2005年6月11日(土)「しんぶん赤旗」
点検郵政民営化法案
設置規準 ネットワークに大穴
首都圏のとある田舎町の郵便局。「おはよう」と張りのある声で郵便局にやってきた男性は、「普通預金から定額預金にかえたいんだけど、パンフレットなどはある?」と局員に尋ねました。
「ハイ。定額預金には預け入れ後六カ月たてばいつでも…」。局員は身振り手振りで説明を始めました。そこに、子どもが通帳を持って入ってきました。
「ボク! 窓口はあっちだよ」と、別の局員が優しく教えています。
民営化されたら、この親切で便利な郵便局が廃止・統合されるのではないか―。国民の不安は高まっています。
〇省令で定める〇
竹中平蔵郵政民営化担当相は、郵便局での金融ネットワークを確保する仕組みを、四段階で考えているといいます。

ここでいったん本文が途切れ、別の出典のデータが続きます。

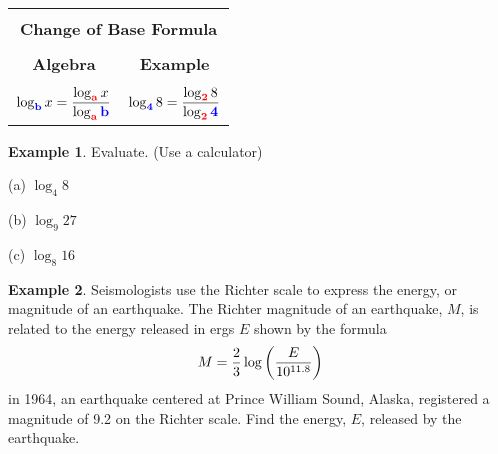 \documentclass{report}
\theoremstyle{definition}
\newtheorem{example}{\bf Example}
\begin{document}
\begin{center}
	\large
	\begin{tabular}[t]{|c|c|}
		\hline
		\multicolumn{2}{|c|}{}\\
		\multicolumn{2}{|c|}{\textbf{Change of Base Formula}\large}\\
		\hline
		&\\
		\qquad\qquad  \textbf{Algebra} \qquad\qquad\qquad & \qquad\qquad \textbf{Example} \qquad\qquad\qquad\\
		\hline
		&\\
		$\log_{\color{blue}\mathbf{b}\color{black}} x = \displaystyle\frac{\log_{\color{red}\mathbf{a}\color{black}} x}{\log_{\color{red}\mathbf{a}\color{black}} {\color{blue}\mathbf{b}\color{black}}}$ 
		&
		$\log_{\color{blue}\mathbf{4}\color{black}} 8 = \displaystyle\frac{\log_{\color{red}\mathbf{2}\color{black}} 8}{\log_{\color{red}\mathbf{2}\color{black}} {\color{blue}\mathbf{4}\color{black}}}$\\
		\hline
	\end{tabular}
	\normalsize
\end{center}


\begin{example}
Evaluate. (Use a calculator)
\end{example}

\begin{minipage}[t]{0.45\linewidth}
	 (a) $\log_4 8$
\end{minipage}
\hfill
\begin{minipage}[t]{0.45\linewidth}
 	(b) $\log_9 27$
\end{minipage}
\hfill
\begin{minipage}[t]{0.45\linewidth}
	 (c) $\log_8 16$
\end{minipage}
\vfill

\begin{example}
Seismologists use the Richter scale to express the energy, or magnitude of an earthquake. The Richter magnitude of an earthquake, $M$, is related to the energy released in ergs $E$ shown by the formula 
\[M = \frac{2}{3}\log\bigg{(} \frac{E}{10^{11.8}} \bigg{)}\]
in 1964, an earthquake centered at Prince William Sound, Alaska, registered a magnitude of 9.2 on the Richter scale. Find the energy, $E$, released by the earthquake.
\end{example}



\vfill
 \noindent{}
 \newpage
\end{document}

(1)郵便局の設置規準の設定(2)民営化を開始する二〇〇七年四月一日から完全に民営化する一七年三月末までの移行期間についての契約(3)移行期間後の契約(4)社会・地域貢献基金の創設―です。
まず、設置規準の問題です。
現行では、二万四千七百局ある郵便局の維持が義務づけられています。これを、今回の郵便局株式会社法案の第五条で「あまねく全国において利用されることを旨として郵便局を設置しなければならない」と、郵便局の設置を義務づけることにしました。

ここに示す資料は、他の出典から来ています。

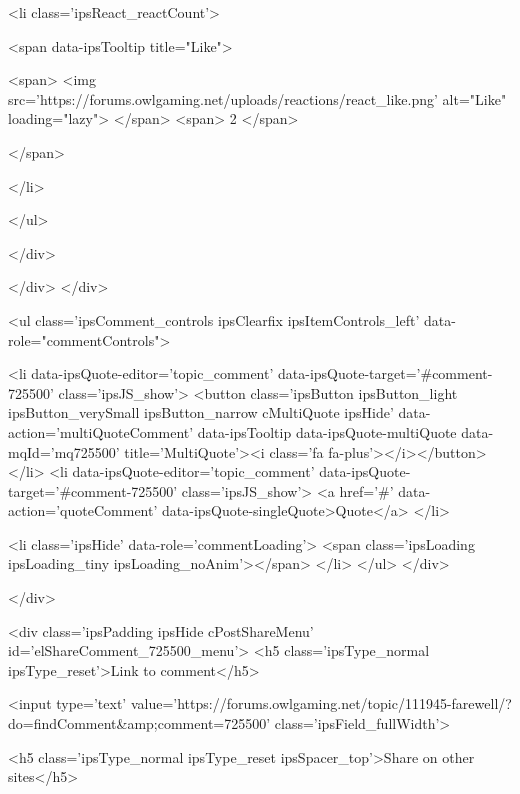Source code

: 		
			
				
				<li class='ipsReact_reactCount'>
					
						<span data-ipsTooltip title="Like">
					
							<span>
								<img src='https://forums.owlgaming.net/uploads/reactions/react_like.png' alt="Like" loading="lazy">
							</span>
							<span>
								2
							</span>
					
						</span>
					
				</li>
			
		
	</ul>

					
				</div>
			
			
			
		</div>
	</div>

					
				
				<ul class='ipsComment_controls ipsClearfix ipsItemControls_left' data-role="commentControls">
					
						
							<li data-ipsQuote-editor='topic_comment' data-ipsQuote-target='#comment-725500' class='ipsJS_show'>
								<button class='ipsButton ipsButton_light ipsButton_verySmall ipsButton_narrow cMultiQuote ipsHide' data-action='multiQuoteComment' data-ipsTooltip data-ipsQuote-multiQuote data-mqId='mq725500' title='MultiQuote'><i class='fa fa-plus'></i></button>
							</li>
							<li data-ipsQuote-editor='topic_comment' data-ipsQuote-target='#comment-725500' class='ipsJS_show'>
								<a href='#' data-action='quoteComment' data-ipsQuote-singleQuote>Quote</a>
							</li>
						
						
						
					
					<li class='ipsHide' data-role='commentLoading'>
						<span class='ipsLoading ipsLoading_tiny ipsLoading_noAnim'></span>
					</li>
				</ul>
			</div>
		

		
	</div>

	

	



<div class='ipsPadding ipsHide cPostShareMenu' id='elShareComment_725500_menu'>
	<h5 class='ipsType_normal ipsType_reset'>Link to comment</h5>
	
		
	
	
	<input type='text' value='https://forums.owlgaming.net/topic/111945-farewell/?do=findComment&amp;comment=725500' class='ipsField_fullWidth'>

	
	<h5 class='ipsType_normal ipsType_reset ipsSpacer_top'>Share on other sites</h5>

しかしその設置規準は、国会の議決を必要としない省令で定めるとされているだけです。
竹中担当相が示す設置規準とは、「市町村には一つ以上」という規準に加えて、二つの要件をあげます。
一つは、「過疎地については、法施行の際、現に存する郵便局ネットワークの水準を維持する」。もう一つは、「都市部についても国民の利便性に支障の生じることのないよう配慮する」というものです。
〇都市特定ない〇
過疎地については、二〇〇〇年度施行の過疎地域自立促進特別措置法(十年間の時限立法)にもとづいて決められます。同法は、人口の著しい減少によって地域社会の生産・生活環境機能が低下している地域を指定し、対策を講じる法律です。
このように、過疎地には「現在の水準」が維持されることが法的に裏付けられています。
一方、都市部は「法律的な定義は困難」と竹中担当相がいうように、法的措置はありません。麻生太郎総務相も「都市部はどこだ、都市周辺部はどこだという特定をいえるほど、知識が今の執行部にあるとはとても思えない」と、人ごとのようにいいます。
市町村で一局以上、および過疎地の郵便局数を足し合わせても七千局程度にすぎません。現在、二万四千七百局ある郵便局ネットワークのうち、七割以上で設置義務付けがなくなるのです。
郵便局ネットワークに大穴を開ける規定です。